The Role of SUMO Modification in the Regulation of Kv1.5, a Major Cardiovascular Potassium Channel.

Abstract

Atrial fibrillation (AF) is the most common cardiac arrhythmia in the United States. A major limitation to current antiarrhythmic medications used to treat AF is the occurrence of potentially life-threatening, proarrhythmic, ventricular side effects. The voltage-gated potassium channel Kv1.5 represents a promising target for the development of new ventricular-sparing, AF medications. Kv1.5 mediates the repolarizing current during phase-two of the action potential in human atrial myocytes, but is not expressed in human ventricular myocytes. Inhibition of Kv1.5 may thus serve to selectively prolong the atrial action potential and refractoriness to disorganized electrical activity without affecting ventricular activity. The overall goal of my dissertation was to explore mechanisms that regulate the function of Kv1.5 and that may provide novel therapeutic opportunities for AF. As a result of these efforts, we have found that Kv1.5 is post-translationally regulated by members of the Small Ubiquitin-like Modifier (SUMO) family of proteins, and that these modifications affect the activity of the channel.

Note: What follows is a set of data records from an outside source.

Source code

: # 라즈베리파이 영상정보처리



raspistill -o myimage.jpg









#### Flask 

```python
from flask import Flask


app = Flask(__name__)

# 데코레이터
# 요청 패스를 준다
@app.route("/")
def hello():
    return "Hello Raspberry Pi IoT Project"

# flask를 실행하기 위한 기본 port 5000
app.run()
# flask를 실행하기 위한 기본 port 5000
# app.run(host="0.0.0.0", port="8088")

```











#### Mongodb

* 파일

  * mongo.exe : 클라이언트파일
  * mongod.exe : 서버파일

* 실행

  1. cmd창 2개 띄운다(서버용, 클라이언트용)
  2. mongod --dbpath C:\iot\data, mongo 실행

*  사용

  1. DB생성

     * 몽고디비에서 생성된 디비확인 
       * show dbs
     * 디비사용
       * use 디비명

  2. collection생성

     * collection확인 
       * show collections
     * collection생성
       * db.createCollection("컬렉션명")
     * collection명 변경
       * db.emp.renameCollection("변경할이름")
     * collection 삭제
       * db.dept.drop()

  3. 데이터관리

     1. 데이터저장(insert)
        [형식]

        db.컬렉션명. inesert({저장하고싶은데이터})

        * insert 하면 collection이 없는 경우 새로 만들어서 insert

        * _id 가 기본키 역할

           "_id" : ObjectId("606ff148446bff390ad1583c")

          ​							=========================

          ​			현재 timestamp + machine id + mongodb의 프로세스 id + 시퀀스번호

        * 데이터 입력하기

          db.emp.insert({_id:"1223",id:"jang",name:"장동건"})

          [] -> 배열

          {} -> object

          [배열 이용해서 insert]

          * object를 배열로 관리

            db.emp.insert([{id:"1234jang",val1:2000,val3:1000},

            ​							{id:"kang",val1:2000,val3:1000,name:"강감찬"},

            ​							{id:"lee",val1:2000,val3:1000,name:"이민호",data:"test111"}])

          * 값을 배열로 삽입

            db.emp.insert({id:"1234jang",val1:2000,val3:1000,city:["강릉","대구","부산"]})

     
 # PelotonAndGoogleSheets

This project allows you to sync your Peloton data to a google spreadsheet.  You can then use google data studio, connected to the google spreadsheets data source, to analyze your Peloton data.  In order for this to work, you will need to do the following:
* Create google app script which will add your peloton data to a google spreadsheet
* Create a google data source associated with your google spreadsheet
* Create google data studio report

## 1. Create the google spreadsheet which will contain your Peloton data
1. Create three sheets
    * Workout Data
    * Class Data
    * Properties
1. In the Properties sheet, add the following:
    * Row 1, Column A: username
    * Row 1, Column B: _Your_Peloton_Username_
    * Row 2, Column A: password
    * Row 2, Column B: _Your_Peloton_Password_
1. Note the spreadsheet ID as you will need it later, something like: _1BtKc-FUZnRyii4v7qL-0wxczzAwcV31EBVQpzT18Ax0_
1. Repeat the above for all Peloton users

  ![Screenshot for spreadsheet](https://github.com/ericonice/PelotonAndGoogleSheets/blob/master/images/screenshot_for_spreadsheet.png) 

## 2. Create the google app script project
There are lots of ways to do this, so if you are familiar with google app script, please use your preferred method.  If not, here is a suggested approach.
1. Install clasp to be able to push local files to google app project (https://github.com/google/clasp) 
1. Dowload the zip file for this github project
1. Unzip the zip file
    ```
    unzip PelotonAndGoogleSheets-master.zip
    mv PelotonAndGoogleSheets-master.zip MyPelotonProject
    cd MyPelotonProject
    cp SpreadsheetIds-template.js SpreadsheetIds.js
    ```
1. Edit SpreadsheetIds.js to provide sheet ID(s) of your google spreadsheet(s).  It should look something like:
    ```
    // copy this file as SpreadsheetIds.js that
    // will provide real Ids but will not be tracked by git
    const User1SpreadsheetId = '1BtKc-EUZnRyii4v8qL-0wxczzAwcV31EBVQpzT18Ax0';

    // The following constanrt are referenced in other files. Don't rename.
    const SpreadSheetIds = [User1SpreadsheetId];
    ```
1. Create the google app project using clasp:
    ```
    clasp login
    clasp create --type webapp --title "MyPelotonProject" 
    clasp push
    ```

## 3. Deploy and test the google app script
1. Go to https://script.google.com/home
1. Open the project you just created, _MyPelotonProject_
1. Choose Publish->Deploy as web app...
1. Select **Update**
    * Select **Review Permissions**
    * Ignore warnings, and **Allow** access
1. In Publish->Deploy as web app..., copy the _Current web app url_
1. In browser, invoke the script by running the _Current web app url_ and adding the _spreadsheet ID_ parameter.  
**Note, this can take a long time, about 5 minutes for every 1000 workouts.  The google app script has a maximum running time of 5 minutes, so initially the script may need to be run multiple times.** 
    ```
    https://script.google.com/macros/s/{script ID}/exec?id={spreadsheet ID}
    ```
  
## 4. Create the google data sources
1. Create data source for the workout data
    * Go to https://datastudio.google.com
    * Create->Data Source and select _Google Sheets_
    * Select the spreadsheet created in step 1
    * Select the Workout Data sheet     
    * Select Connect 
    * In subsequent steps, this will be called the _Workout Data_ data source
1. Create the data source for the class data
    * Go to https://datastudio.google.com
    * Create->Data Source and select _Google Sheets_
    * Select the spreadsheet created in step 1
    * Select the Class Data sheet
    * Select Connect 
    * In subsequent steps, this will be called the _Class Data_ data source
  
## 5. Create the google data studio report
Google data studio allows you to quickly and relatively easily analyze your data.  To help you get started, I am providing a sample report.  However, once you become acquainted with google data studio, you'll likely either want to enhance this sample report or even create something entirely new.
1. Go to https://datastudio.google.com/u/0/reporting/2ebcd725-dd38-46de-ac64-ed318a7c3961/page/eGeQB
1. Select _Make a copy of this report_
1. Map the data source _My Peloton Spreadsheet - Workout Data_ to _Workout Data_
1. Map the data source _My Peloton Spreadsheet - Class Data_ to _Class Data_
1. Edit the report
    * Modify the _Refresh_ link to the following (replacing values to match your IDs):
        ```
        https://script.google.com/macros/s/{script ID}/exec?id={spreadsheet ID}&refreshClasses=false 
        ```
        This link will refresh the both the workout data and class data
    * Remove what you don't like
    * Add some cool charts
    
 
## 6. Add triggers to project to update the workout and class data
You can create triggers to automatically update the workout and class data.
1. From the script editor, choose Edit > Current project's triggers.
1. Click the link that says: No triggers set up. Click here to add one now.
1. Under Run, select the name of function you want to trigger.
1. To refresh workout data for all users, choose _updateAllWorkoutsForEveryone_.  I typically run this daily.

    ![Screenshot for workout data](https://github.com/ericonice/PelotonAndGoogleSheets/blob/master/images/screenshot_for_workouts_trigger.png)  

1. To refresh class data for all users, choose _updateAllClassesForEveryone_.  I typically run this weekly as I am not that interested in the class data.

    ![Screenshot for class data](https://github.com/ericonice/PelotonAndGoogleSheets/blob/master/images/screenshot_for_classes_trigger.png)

Using heterologous cell types, as well as primary mouse and human cardiomyocytes, we have found that either disrupting or promoting SUMOylation can have significant effects on the inactivation properties of Kv1.5-mediated currents. Furthermore, we have found that disruption of SUMOylation in mouse cardiomyocytes leads to the inhibition of Kv1.5-mediated currents and a significant prolongation of phase-two of the action potential. Remarkably, SUMOylation had no effect on the passive electrical properties or on the other major outward potassium currents in these cells. These studies identify SUMOylation as a novel form of post-translational regulation of Kv1.5 and indicate that pharmacological intervention into this mechanism may open new opportunities for atrial-specific antiarrhythmic therapy. Furthermore, these findings represent, to our knowledge, the first report of the SUMO modification of a voltage-gated ion channel and one of the first examples of the SUMOylation of a protein at the plasma membrane. As such, these studies expand the list of known functions of SUMOylation and reveal that, in addition to its more established role in the regulation of nuclear proteins, this modification plays important roles at the plasma membrane.